Michael Duggan QC successfully
obtains declaration and injunction at trial in Pickwell and Nicholls v Pro
Cam CP Limited [2016] EWHC 1304 (QB).
Michael
Duggan QC recently successfully acted in two cases which demonstrate the
difference between a badly drafted covenant and a covenant which will be
enforced. In Bartholomews Agri Food Limited v Thornton [2016] EWHC 648
the Court found a restrictive covenant to be unenforceable as a matter of
construction.
By
contrast, in Pickwell and Nicholls v Pro Cam CP Limited the covenant in
question was held to be properly drafted and enforceable, though the case is of
interest for its findings on consideration, about which there is little
authority in this field. Both Claimants (they had issued proceedings to seek a
declaration that their covenants were in restraint of trade) were subject to
the same covenants, which provided as follows:
“You will
not from the date of termination of your employment either on your own account
(whether directly or indirectly) or as a representative employee, partner,
director, financier, shareholder or agent of any other person, firm, company or
organisation:- …… for a
period of 6 months have any dealings in the sale or supply of any relevant
goods or services to any relevant customer …[the ‘non-dealing’ covenant]”
Both
were trainee agronomists who accepted offers of employment contained in
letters. Pickwell signed a contract of employment on 14 December
2009, having started work on 2 November 2009, whilst Nicholls
signed her contract on 21st March 2013 having commenced work on 24 September 2012. Both intended to work for a competitor from 2 May
2016, having worked out their notice. They sought a declaration that they could
solicit and deal with Pro Cam’s clients on the basis that (i) there was no
consideration for the covenant as the contracts had been entered into when they
were working and no additional
consideration was given (ii) there was no legitimate interest to protect and
(iii) the covenants were too wide.
In a
detailed analysis, HHJ Curran QC rejected the consideration argument, adopting
the approach of Eve J in Woodbridge & Sons v Bellamy [1911] 1 Ch 326, that the Claimants would
not have been given access to clients and confidential information if they had
refused to enter into covenants and, indeed, may have been dismissed. Reuse
Collections Ltd v Keith Sendall & Ors [2014] EWHC 3852, [2014] IRLR 226
was distinguished. The Judge concluded
at paragraph 59 that “I am bound to infer from all the evidence that if either
Mr Pickwell or Ms Nicholls had refused to sign, and had asserted his or her
right to continue to be employed on the terms contained only in the letters of
appointment, Pro Cam would have been likely to have given them notice.”

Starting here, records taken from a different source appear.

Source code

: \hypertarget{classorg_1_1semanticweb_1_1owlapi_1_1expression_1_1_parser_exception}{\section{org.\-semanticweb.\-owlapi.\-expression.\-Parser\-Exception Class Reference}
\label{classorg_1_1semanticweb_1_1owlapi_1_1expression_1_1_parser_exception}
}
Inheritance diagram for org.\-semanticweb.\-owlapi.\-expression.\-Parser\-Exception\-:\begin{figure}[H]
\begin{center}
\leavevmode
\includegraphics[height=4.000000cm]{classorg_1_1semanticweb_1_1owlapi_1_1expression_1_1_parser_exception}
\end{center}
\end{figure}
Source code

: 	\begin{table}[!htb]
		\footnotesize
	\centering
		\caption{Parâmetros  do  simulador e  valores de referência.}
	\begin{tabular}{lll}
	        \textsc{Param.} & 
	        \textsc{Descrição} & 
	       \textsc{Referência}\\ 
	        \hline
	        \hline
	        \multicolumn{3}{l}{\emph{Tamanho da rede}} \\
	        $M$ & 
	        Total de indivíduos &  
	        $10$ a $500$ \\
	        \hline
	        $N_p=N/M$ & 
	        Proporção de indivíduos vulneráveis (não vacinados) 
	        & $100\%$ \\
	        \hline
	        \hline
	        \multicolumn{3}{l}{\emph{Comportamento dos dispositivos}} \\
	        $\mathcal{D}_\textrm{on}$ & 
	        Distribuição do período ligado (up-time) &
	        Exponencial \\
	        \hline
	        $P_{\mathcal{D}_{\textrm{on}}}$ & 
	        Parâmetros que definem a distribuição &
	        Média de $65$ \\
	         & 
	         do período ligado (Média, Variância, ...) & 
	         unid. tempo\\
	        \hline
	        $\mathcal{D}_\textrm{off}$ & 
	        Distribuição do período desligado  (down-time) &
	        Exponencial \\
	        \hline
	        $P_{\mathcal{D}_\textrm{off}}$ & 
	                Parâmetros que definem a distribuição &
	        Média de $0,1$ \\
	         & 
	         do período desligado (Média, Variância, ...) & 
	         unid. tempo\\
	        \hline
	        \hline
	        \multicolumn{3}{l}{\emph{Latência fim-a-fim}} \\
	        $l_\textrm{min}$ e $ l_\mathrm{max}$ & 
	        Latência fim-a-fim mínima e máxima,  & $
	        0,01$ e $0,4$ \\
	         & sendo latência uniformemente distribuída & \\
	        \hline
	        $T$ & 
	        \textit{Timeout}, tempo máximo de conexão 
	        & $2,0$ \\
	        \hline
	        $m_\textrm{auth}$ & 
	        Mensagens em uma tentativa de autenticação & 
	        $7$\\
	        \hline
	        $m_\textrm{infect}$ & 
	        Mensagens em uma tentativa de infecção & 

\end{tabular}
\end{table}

In relation to the argument that
there was no protectable interest as the Claimants were trainees with no
customer connection at the time that they signed the contracts, HHJ Curran QC
held accepted the argument that if this were correct it would mean that
“covenants dealing with events which are only in the contemplation of the
parties would be invalid”. In this case the covenants were only engaged when
the business was done. The Court referred to Allan James LLP v Johal [2006]
IRLR 599 and stated that:
On the ‘timing’ point raised by
counsel for the Claimants, in my judgment any restrictive covenant in a
contract of employment involves an attempt by the employer to reach an
agreement regulating the activities of the employee after he or she leaves its
employment: it is ex hypothesi an
attempt to deal with future events, and must therefore involve an exercise in
foresight. For it to be enforceable the law confines the exercise to matters
which are in the reasonable contemplation of the parties at the time they made
the contract.
The Judge distinguished Bartholomews
Agri Food Limited v Thornton as
involving a plainly unenforceable covenant.
He noted that the Court had there stated that “the judge made it
clear that had it been a non-dealing or non-solicitation covenant drafted in
terms similar to those in the instant case, applying only to customers with
whom the employee had dealt personally, it would have been acceptable.”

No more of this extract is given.